In epoca positivista, fine ‘800 e primi ‘900, i biologi e i patologi di illusioni ce ne avevano trasmesse poche, anzi ci avevano piuttosto abituati a guardare la realtà delle malattie con una certa crudezza, benché poi il medico curante, ricco di empatia, sapesse parlare al paziente con umanità e dire anche la “bugia pietosa”.

Gli anglosassoni, più addestrati ai rigori della scienza rispetto a noi latini controriformisti, avevano raggiunto convinzioni tali sulla irreversibilità del processo arteriosclerotico che ne accettarono subito il rimedio idraulico di aggirare l’ostacolo con il bypass e poi con il palloncino e lo stent.
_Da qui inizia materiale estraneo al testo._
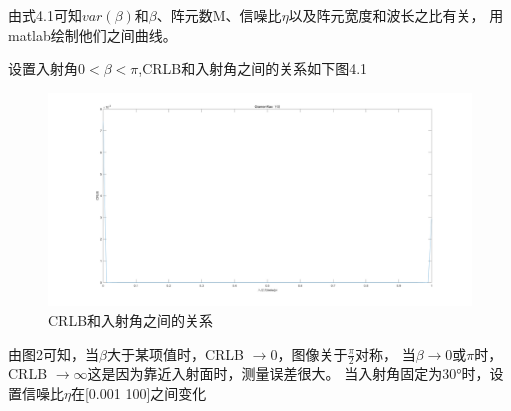 \documentclass[fontset=windows]{article}
\numberwithin{figure}{section}
\begin{document}
由式4.1可知$var(\beta)$和$\beta$、阵元数M、信噪比$\eta$以及阵元宽度和波长之比有关，
用matlab绘制他们之间曲线。

设置入射角$0<\beta<\pi$,CRLB和入射角之间的关系如下图4.1

\begin{figure}[H]
	\centering
	\includegraphics[width=0.75\linewidth]{CRLB 入射角.png}
	\caption{CRLB和入射角之间的关系}
\end{figure}
由图2可知，当$\beta$大于某项值时，CRLB $\to 0$，图像关于$\frac{\pi}{2}$对称，
当$\beta \to 0 或 \pi 时$，CRLB $\to \infty$这是因为靠近入射面时，测量误差很大。
当入射角固定为30°时，设置信噪比$\eta$在[0.001  100]之间变化
\end{document}
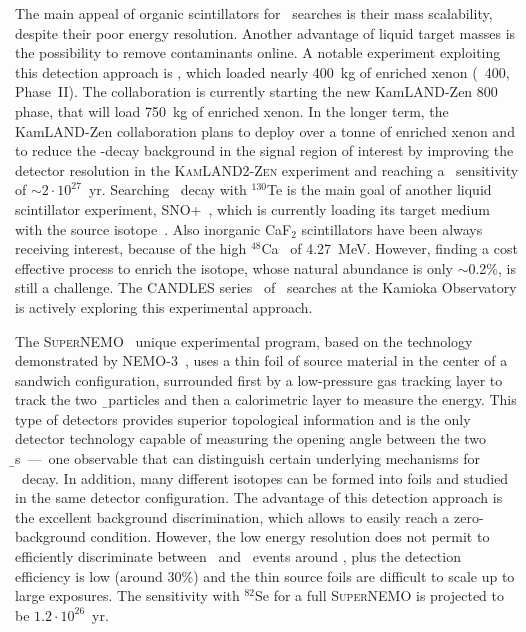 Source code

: \begin{description}[wide]
  \item[Scintillators] The main appeal of organic scintillators for \onbb\ searches is
    their mass scalability, despite their poor energy resolution.  Another advantage of
    liquid target masses is the possibility to remove contaminants online. A notable
    experiment exploiting this detection approach is \kamlandzen, which loaded nearly
    400~kg of enriched xenon (\kamlandzen\ 400, Phase~II). The collaboration is currently
    starting the new KamLAND-Zen 800 phase, that will load 750~kg of enriched xenon. In
    the longer term, the KamLAND-Zen collaboration plans to deploy over a tonne of
    enriched xenon and to reduce the \nnbb-decay background in the signal region of
    interest by improving the detector resolution in the \textsc{KamLAND2-Zen} experiment and
    reaching a \thalfzero\ sensitivity of ${\sim}2 \cdot 10^{27}$~yr. Searching \onbb\
    decay with $^{130}$Te is the main goal of another liquid scintillator experiment,
    SNO+~\cite{Andringa2015}, which is currently loading its target medium with the source
    isotope~\cite{Paton2019}. Also inorganic CaF$_2$ scintillators have been always
    receiving interest, because of the high $^{48}$Ca \qbb\ of 4.27~MeV. However, finding
    a cost effective process to enrich the isotope, whose natural abundance is only
    $\sim$0.2\%, is still a challenge. The CANDLES series~\cite{Umehara2015} of \onbb\
    searches at the Kamioka Observatory is actively exploring this experimental approach.

  \item[Tracking Calorimeters] The \textsc{SuperNEMO}~\cite{Arnold2010} unique
    experimental program, based on the technology demonstrated by
    NEMO-3~\cite{Arnold2004}, uses a thin foil of source material in the center of a
    sandwich configuration, surrounded first by a low-pressure gas tracking layer to track
    the two \b\ particles and then a calorimetric layer to measure the energy. This type
    of detectors provides superior topological information and is the only detector
    technology capable of measuring the opening angle between the two {\b}s~---~one
    observable that can distinguish certain underlying mechanisms for \onbb\ decay. In
    addition, many different isotopes can be formed into foils and studied in the same
    detector configuration. The advantage of this detection approach is the excellent
    background discrimination, which allows to easily reach a zero-background condition.
    However, the low energy resolution does not permit to efficiently discriminate between
    \nnbb\ and \onbb\ events around \qbb, plus the detection efficiency is low (around
    30\%) and the thin source foils are difficult to scale up to large exposures. The
    sensitivity with $^{82}$Se for a full \textsc{SuperNEMO} is projected to be $1.2 \cdot
    10^{26}$~yr.

\end{description}

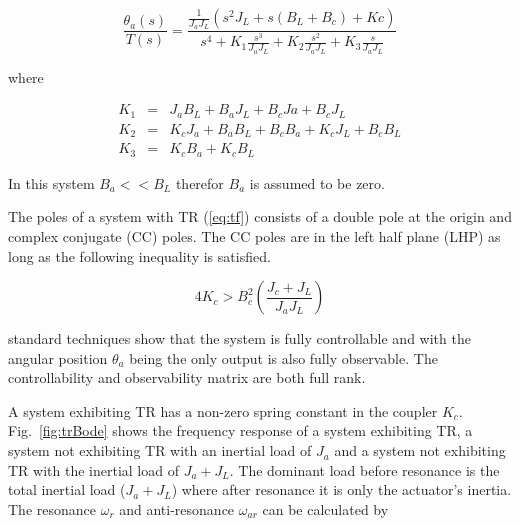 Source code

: 

\begin{equation}\label{eq:tf}
\frac{\theta_a(s)}{T(s)} = \frac{\frac{1}{J_aJ_L}(s^2J_L+s(B_L+B_c)+Kc)}{s^4 + K_1\frac{s^3}{J_aJ_L} + K_2\frac{s^2}{J_aJ_L} + K_3\frac{s}{J_aJ_L}}
\end{equation}

where


\begin{eqnarray}
K_1 & =& J_aB_L+B_aJ_L+B_cJa+B_cJ_L \\
K_2 & =& K_cJ_a + B_aB_L +B_cB_a +K_cJ_L +B_cB_L \\
K_3 & =& K_cB_a+K_cB_L
\end{eqnarray}


In this system $B_a << B_L$ therefor $B_a$ is assumed to be zero.









The poles of a system with TR (\ref{eq:tf}) consists of a double pole at the origin and complex conjugate (CC) poles.  The CC poles are in the left half plane (LHP) as long as the following inequality is satisfied.

\begin{equation}
4K_c > B_c^2 \left( \frac{J_c+J_L}{J_aJ_L} \right)
\end{equation}





\noindent standard techniques show that the system is fully controllable and with the angular position $\theta_a$ being the only output is also fully observable.  The controllability and observability matrix are both full rank.



A system exhibiting TR has a non-zero spring constant in the coupler $K_c$.  Fig.~\ref{fig:trBode} shows the frequency response of a system exhibiting TR, a system not exhibiting TR with an inertial load of $J_a$ and a system not exhibiting TR with the inertial load of $J_a+J_L$.  The dominant load before resonance is the total inertial load ($J_a+J_L$) where after resonance it is only the actuator's inertia.  The resonance $\omega_r$ and anti-resonance $\omega_{ar}$ can be calculated by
Nel 1968 rimasero increduli di fronte al caso di un signore sulla quarantina, avvocato in Miami, ricoverato per angina e poi diagnosticato di un pericoloso restringimento coronarico, cui proposero il bypass (allora agli inizi e ancora conteso), che il paziente rifiutò, ma chiese ai medici un’alternativa. Gli proposero la sospensione del fumo, dimagrire 20 kg, fare attività fisica e usare alcuni farmaci, che accettò e ritornò dopo un anno completamente ristabilito nel fisico e nei disturbi. I nuovi ECG e la coronarografia mostrarono la scomparsa della stenosi coronarica.
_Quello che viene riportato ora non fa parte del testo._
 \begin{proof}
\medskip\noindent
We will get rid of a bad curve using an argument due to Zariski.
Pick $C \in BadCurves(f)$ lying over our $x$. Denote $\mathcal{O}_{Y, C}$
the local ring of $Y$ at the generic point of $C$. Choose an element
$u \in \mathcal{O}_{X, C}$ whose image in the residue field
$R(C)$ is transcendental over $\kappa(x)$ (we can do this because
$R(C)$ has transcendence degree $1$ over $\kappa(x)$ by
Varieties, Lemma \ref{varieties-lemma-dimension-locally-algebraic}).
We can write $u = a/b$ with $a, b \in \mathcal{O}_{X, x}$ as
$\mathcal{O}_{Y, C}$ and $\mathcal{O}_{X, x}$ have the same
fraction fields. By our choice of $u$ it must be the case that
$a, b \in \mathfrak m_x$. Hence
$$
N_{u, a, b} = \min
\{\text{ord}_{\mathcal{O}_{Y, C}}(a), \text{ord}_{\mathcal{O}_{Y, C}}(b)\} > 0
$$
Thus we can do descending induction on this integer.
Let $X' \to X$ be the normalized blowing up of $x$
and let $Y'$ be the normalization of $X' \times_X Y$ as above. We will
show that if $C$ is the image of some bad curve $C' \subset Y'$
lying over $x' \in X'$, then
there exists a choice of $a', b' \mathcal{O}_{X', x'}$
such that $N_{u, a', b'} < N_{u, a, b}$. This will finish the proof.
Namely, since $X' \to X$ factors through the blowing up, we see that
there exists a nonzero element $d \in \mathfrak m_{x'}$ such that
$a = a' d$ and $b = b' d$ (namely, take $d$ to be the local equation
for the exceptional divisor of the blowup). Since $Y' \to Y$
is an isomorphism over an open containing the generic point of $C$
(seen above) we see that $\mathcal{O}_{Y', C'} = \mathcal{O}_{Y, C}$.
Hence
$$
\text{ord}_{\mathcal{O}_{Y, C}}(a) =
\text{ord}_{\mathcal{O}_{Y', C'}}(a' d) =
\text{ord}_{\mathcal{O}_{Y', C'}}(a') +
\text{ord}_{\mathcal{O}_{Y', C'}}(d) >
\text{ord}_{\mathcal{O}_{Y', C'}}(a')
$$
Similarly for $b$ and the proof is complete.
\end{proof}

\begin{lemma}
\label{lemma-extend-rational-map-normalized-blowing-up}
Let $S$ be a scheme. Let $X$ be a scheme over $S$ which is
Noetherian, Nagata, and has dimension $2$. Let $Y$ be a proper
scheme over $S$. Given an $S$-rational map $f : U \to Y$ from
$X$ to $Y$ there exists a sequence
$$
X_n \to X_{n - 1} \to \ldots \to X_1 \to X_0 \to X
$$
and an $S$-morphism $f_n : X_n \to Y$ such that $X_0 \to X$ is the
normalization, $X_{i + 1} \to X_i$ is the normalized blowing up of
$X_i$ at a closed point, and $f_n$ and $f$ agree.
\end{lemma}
Il caso fu pubblicato su una rivista importante proprio per la sua incredibilità. La stessa di quando un italiano 10 anni dopo dimostrerà che le coronarie potevano chiudersi anche per un semplice spasmo, cioè in modo funzionale, non organico per le “incrostazioni”. Vi fu una certa resistenza ad accettare questa specie di rivoluzione concettuale, ma poi l’evidenza prevalse e fu anche successivamente cavalcata da nuove osservazioni sull’importanza dello stress, dei betabloccanti per ridurlo, di un inadeguato intervento delle piastrine e del loro antidoto, l’aspirina, e perfino del ruolo di certe infiammazioni dentarie o di altra origine nello sviluppare della malattia che porta all’infarto. Tutte ipotesi affascinanti, che stanno ancora seguendo il radioso cammino alla ricerca per ottenere maggiori certezze.
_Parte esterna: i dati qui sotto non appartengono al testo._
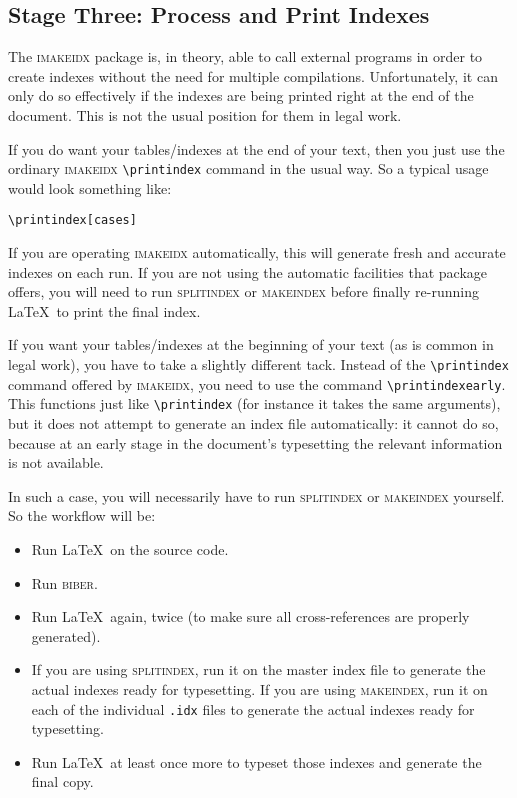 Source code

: \documentclass[a5paper,fontsize=9pt,DIV=1]{scrartcl}
\newcounter{egcounter}\setcounter{egcounter}{0}
\newenvironment{bibexample}[1][]{%
  \medskip\par\small\noindent\ignorespaces
  \marginpar{[\refstepcounter{egcounter}\arabic{egcounter}]\label{#1}}
  \begin{minipage}[t]{0.95\linewidth}}
 {\end{minipage}\par\medskip}
\begin{document}
\subsection{Stage Three: Process and Print Indexes}

The \textsc{imakeidx} package is, in theory, able to call external
programs in order to create indexes without the need for multiple
compilations. Unfortunately, it can only do so effectively if the
indexes are being printed right at the end of the document. This is
not the usual position for them in legal work.

If you do want your tables\slash indexes at the end of your text, then
you just use the ordinary \textsc{imakeidx} \verb|\printindex| command
 in the
usual way. So a typical usage would look something like:
\begin{bibexample}[printindex:1]
\begin{verbatim}
\printindex[cases]
\end{verbatim}
\end{bibexample}

If you are operating \textsc{imakeidx} automatically, this will
generate fresh and accurate indexes on each run. If you are not using
the automatic facilities that package offers, you will need to run
\textsc{splitindex} or \textsc{makeindex} before finally re-running
\LaTeX\ to print the final index.

If you want your tables\slash indexes at the beginning of your text
(as is common in legal work), you have to take a slightly different
tack. Instead of the \verb|\printindex| command offered by
\textsc{imakeidx}, you need to use the command
\verb|\printindexearly|. This functions just like \verb|\printindex|
(for instance it takes the same arguments), but it does not attempt to
generate an index file automatically: it cannot do so, because at an
early stage in the document's typesetting the relevant information is
not available.

In such a case, you will necessarily have to run \textsc{splitindex}
or \textsc{makeindex} yourself. So the workflow will be:
\begin{itemize}
\item Run \LaTeX\ on the source code.
\item Run \textsc{biber}.
\item Run \LaTeX\ again, twice (to make sure all cross-references are properly generated).
\item If you are using \textsc{splitindex}, run it on the master index
  file to generate the actual indexes ready for typesetting. If you
  are using \textsc{makeindex}, run it on each of the individual
  \texttt{.idx} files to generate the actual indexes ready for typesetting.
\item Run \LaTeX\ at least once more to typeset those indexes and
  generate the final copy.
\end{itemize}
\end{document}
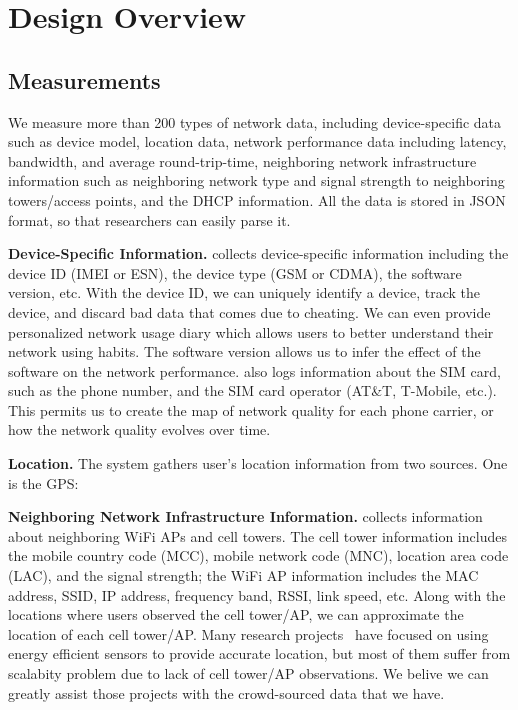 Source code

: \section{Design Overview}
\label{s:overview}

\subsection{Measurements}
We measure more than 200 types of network data, including device-specific data such as device model, 
location data, network performance data including latency, bandwidth, and average round-trip-time, 
neighboring network infrastructure information such as neighboring network type and signal strength to 
neighboring towers/access points, and the DHCP information. All the data is stored in JSON format, so
that researchers can easily parse it.


{\bfseries Device-Specific Information.} \name{} collects device-specific information including the device ID 
(IMEI or ESN), the device type (GSM or CDMA), the software version, etc. With the device ID, we can 
uniquely identify a device, track the device, and discard bad data that comes due to cheating. We can 
even provide personalized network usage diary which allows users to better understand their network 
using habits.
The software version allows us to infer the effect of the software on the network performance. \name{} also 
logs information about the SIM card, such as the phone number, and the SIM card operator (AT\&T, T-Mobile, etc.).
This permits us to create the map of network quality for each phone carrier, or how the network quality 
evolves over time.

{\bfseries Location.} The system gathers user's location information from two sources. One is the GPS:

{\bfseries Neighboring Network Infrastructure Information.} \name{} collects information about
neighboring WiFi APs and cell towers. The cell tower information includes the mobile country code (MCC), 
mobile network code (MNC), location area code (LAC), and the signal strength; the WiFi AP information
includes the MAC address, SSID, IP address, frequency band, RSSI, link speed, etc.
Along with the locations where users observed the cell tower/AP, we can approximate the location of 
each cell tower/AP. Many research projects~\cite{ctrack, vtrack-sensys09} have focused on using 
energy efficient sensors to provide accurate location, but most of them suffer from scalabity
problem due to lack of cell tower/AP observations. We belive we can greatly assist those projects
with the crowd-sourced data that we have.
Ciò che mi ha indotto a questa rimembranza è la pubblicazione sul New England del 6 aprile 2017, quasi 50 anni dopo il caso sopra riferito, di uno simile, relativo a un paziente, anch’egli sulla quarantina, con familiarità per malattie coronariche, colesterolo alto e che da quattro mesi soffriva di angina pectoris sotto sforzo. Una angiotomografia del cuore, una specie di TAC che oggi si usa al posto della coronarografia, mostrò una severa stenosi di una coronaria, la circonflessa, considerata tra le meno pericolose. E dato questo minor rischio i medici decisero di non applicare il palloncino e lo stent, ma solo correggere i grassi con le statine, usare i betabloccanti e l’aspirina, oltre a una dieta e attività fisica adeguate. Quattro anni dopo un decorso di tutta soddisfazione gli venne rifatta quella specie di TAC, che mostrò la scomparsa delle pregresse anomalie.
Ho scritto all’autore se mi poteva fornire i risultati dell’ECG a riposo e sotto sforzo prima e dopo la cura, come si era documentato nel primo caso e come anche oggi si usa. Mi ha risposto a stretto giro e laconicamente che quegli esami non erano stati eseguiti. Certo i tempi e le tecniche sono cambiati, ho pensato, ma cancellare del tutto quanto ci può ancora dire l’attività elettrica del cuore forse è stato eccessivo, oltre ad avvertire una personale delusione e perplessità. E incerto se convenire su quanto io sia invecchiato e obsoleto o se alcuni colleghi modernisti siano un po’ troppo proiettati verso il nuovo che cancella il vecchio, new is good dicono loro, incuranti di certe basi formative, non ancora rottamabili, e nella mia “infinita cattiveria”, come avrebbe detto bonariamente il compianto Gigi Prati, ho anche pensato che certe disinvolte avanguardie fanno venire alla mente gli snob o le esibizioni di alcuni politici nostrani, che oramai nessuno se li fila, i quali per apparire importanti pretendono la scorta mentre farebbe loro tanto bene andare a piedi.